* Data shown
[Start of section]

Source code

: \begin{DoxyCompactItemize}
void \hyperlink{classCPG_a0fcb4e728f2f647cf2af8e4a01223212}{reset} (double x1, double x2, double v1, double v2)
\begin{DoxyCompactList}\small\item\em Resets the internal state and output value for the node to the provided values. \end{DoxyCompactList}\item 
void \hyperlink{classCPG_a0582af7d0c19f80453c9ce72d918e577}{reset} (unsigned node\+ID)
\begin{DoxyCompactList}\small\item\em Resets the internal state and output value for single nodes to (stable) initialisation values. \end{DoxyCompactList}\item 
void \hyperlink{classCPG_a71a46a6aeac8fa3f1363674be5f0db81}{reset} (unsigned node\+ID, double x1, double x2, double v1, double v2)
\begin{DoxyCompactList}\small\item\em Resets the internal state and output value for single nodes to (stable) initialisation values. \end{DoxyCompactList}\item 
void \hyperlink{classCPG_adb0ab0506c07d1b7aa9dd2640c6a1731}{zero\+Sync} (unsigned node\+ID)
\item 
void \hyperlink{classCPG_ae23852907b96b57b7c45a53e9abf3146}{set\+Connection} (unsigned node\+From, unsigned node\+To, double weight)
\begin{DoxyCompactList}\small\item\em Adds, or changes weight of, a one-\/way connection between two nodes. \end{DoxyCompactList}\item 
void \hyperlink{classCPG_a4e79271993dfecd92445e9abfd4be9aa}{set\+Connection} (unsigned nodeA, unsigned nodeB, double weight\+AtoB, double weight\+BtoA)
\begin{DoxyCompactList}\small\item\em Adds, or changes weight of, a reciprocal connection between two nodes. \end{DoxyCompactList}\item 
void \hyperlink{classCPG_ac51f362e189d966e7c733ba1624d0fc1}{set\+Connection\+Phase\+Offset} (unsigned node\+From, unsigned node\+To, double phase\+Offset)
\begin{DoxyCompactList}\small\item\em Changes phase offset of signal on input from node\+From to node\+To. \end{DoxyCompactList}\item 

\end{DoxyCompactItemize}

[End of section]

* The problem
Please return a copy of each line in the entries that has the string "Adds".

* Your response
\begin{DoxyCompactList}\small\item\em Adds, or changes weight of, a one-\/way connection between two nodes. \end{DoxyCompactList}\item 
\begin{DoxyCompactList}\small\item\em Adds, or changes weight of, a reciprocal connection between two nodes. \end{DoxyCompactList}\item 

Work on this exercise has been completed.